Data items
- - - - - - -

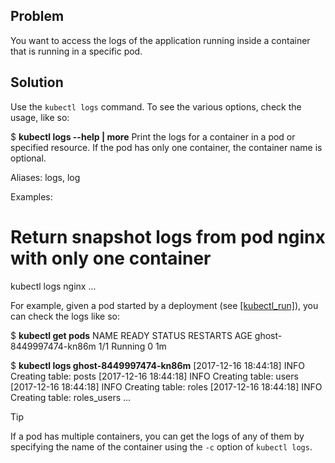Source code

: ## Problem

You want to access the logs of the application running inside a container that is running in a specific pod.

## Solution

Use the `kubectl logs` command. To see the various options, check the usage, like so:

$ **kubectl logs --help | more**
Print the logs for a container in a pod or specified resource. If the pod has only
one container, the container name is optional.

Aliases:
logs, log

Examples:
  # Return snapshot logs from pod nginx with only one container
  kubectl logs nginx
...

For example, given a pod started by a deployment (see [\[kubectl\_run\]](#kubectl_run)), you can check the logs like so:

$ **kubectl get pods**
NAME                           READY     STATUS    RESTARTS   AGE
ghost-8449997474-kn86m         1/1       Running   0          1m

$ **kubectl logs ghost-8449997474-kn86m**
\[2017-12-16 18:44:18\] INFO Creating table: posts
\[2017-12-16 18:44:18\] INFO Creating table: users
\[2017-12-16 18:44:18\] INFO Creating table: roles
\[2017-12-16 18:44:18\] INFO Creating table: roles\_users
...

Tip

If a pod has multiple containers, you can get the logs of any of them by specifying the name of the container using the `-c` option of `kubectl logs`.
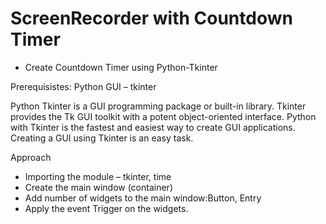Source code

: # ScreenRecorder with Countdown Timer
- Create Countdown Timer using Python-Tkinter


Prerequisistes: Python GUI – tkinter


Python Tkinter is a GUI programming package or built-in library. Tkinter provides the Tk GUI toolkit with a potent object-oriented interface. Python with Tkinter is the fastest and easiest way to create GUI applications. Creating a GUI using Tkinter is an easy task.

Approach

* Importing the module – tkinter, time
* Create the main window (container)
* Add number of widgets to the main window:Button, Entry
* Apply the event Trigger on the widgets.
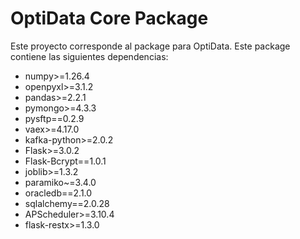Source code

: # OptiData Core Package

Este proyecto corresponde al package para OptiData. Este package contiene las siguientes dependencias:

- numpy>=1.26.4
- openpyxl>=3.1.2
- pandas>=2.2.1
- pymongo>=4.3.3
- pysftp==0.2.9
- vaex>=4.17.0
- kafka-python>=2.0.2
- Flask>=3.0.2
- Flask-Bcrypt==1.0.1
- joblib>=1.3.2
- paramiko~=3.4.0
- oracledb==2.1.0
- sqlalchemy==2.0.28
- APScheduler>=3.10.4
- flask-restx>=1.3.0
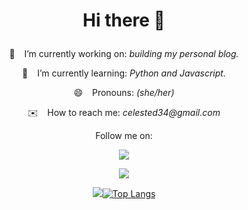 <h1 align='center'>

 Hi there 👋

</h1>

<p align='center'>
  🔭 &ensp; I’m currently working on: <em> building my personal blog. </em> 
</p> 

<p align='center'>
  🌱 &ensp; I’m currently learning: <em> Python and Javascript. </em> 
</p> 

<p align='center'>
  😄 &ensp; Pronouns: <em> (she/her) </em> 
 </p>
 
 <p align='center'>
   ✉️ &ensp;  How to reach me: <em> celested34@gmail.com </em> 
 </p>
 


<p align='center'>
  Follow me on: 
</p>

<p align='center'>
<a href="https://www.twitter.com/in/celeste_des/">
<img src="https://img.shields.io/badge/Twitter-1DA1F2?style=for-the-badge&logo=twitter&logoColor=white" /> 
</p>
  
<p align='center'>  
<a href="https://www.linkedin.com/in/celeste-de-santiago/">
<img src="https://img.shields.io/badge/LinkedIn-0077B5?style=for-the-badge&logo=linkedin&logoColor=white" />
</p>

 
<p align='center'>
  <a href="#"><img src="https://github-readme-stats.vercel.app/api?username=Celested34&?count_private=true&show_icons=true&theme=algolia width='350')
   </a>
</p>
 



&emsp; &emsp; &emsp; &emsp; &emsp; &emsp; &emsp; &emsp; &emsp; &emsp; &emsp; &emsp; &emsp; [![Top Langs](https://github-readme-stats.vercel.app/api/top-langs/?username=Celested34&layout=compact)](https://github.com/anuraghazra/github-readme-stats)


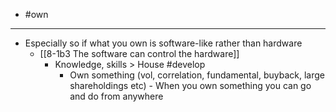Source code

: - #own
---
- Especially so if what you own is software-like rather than hardware
  - [[8-1b3 The software can control the hardware]]
    - Knowledge, skills > House #develop
      - Own something (vol, correlation, fundamental, buyback, large shareholdings etc)
				- When you own something you can go and do from anywhere
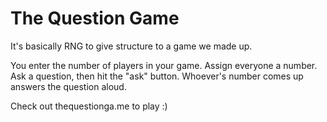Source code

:# The Question Game

It's basically RNG to give structure to a game we made up.

You enter the number of players in your game.  Assign everyone a number.  Ask a question, then hit the "ask" button.  Whoever's number comes up answers the question aloud.

Check out thequestionga.me to play :)
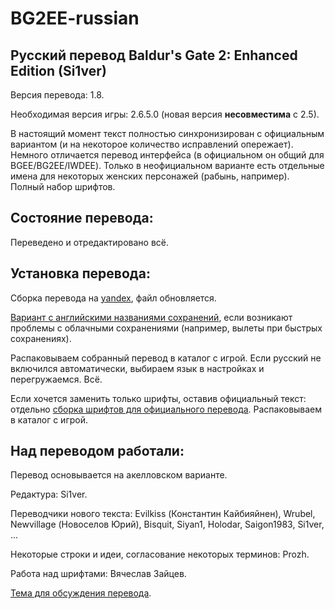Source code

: BG2EE-russian
=============

Русский перевод Baldur's Gate 2: Enhanced Edition (Si1ver)
----------------------------------------------------------
Версия перевода: 1.8.

Необходимая версия игры: 2.6.5.0 (новая версия **несовместима** с 2.5).

В настоящий момент текст полностью синхронизирован с официальным вариантом (и на некоторое количество исправлений опережает). Немного отличается перевод интерфейса (в официальном он общий для BGEE/BG2EE/IWDEE). Только в неофициальном варианте есть отдельные имена для некоторых женских персонажей (рабынь, например). Полный набор шрифтов.

Состояние перевода:
-------------------
Переведено и отредактировано всё.

Установка перевода:
-------------------
Сборка перевода на [yandex](https://yadi.sk/d/kfKpvTiZpdcgJ), файл обновляется.

[Вариант с английскими названиями сохранений](https://yadi.sk/d/2tCVb0933ZCo2y), если возникают проблемы с облачными сохранениями (например, вылеты при быстрых сохранениях).

Распаковываем собранный перевод в каталог с игрой.
Если русский не включился автоматически, выбираем язык в настройках и перегружаемся.
Всё.

Если хочется заменить только шрифты, оставив официальный текст: отдельно [сборка шрифтов для официального перевода](https://yadi.sk/d/FOwqGtSe3VmF2k). Распаковываем в каталог с игрой.

Над переводом работали:
-----------------------
Перевод основывается на акелловском варианте.

Редактура: Si1ver.

Переводчики нового текста:
Evilkiss (Константин Кайбияйнен),
Wrubel,
Newvillage (Новоселов Юрий),
Bisquit,
Siyan1,
Holodar,
Saigon1983,
Si1ver,
...

Некоторые строки и идеи, согласование некоторых терминов: Prozh.

Работа над шрифтами: Вячеслав Зайцев.

[Тема для обсуждения перевода](http://www.arcanecoast.ru/forum/viewtopic.php?f=8&t=965).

- - - - - - -

» TASK TO COMPLETE:
Identify the lines of the entries containing the string "style". Copy each such line.

» WRITTEN SOLUTION:
<img src="https://img.shields.io/badge/Twitter-1DA1F2?style=for-the-badge&logo=twitter&logoColor=white" /> 
<img src="https://img.shields.io/badge/LinkedIn-0077B5?style=for-the-badge&logo=linkedin&logoColor=white" />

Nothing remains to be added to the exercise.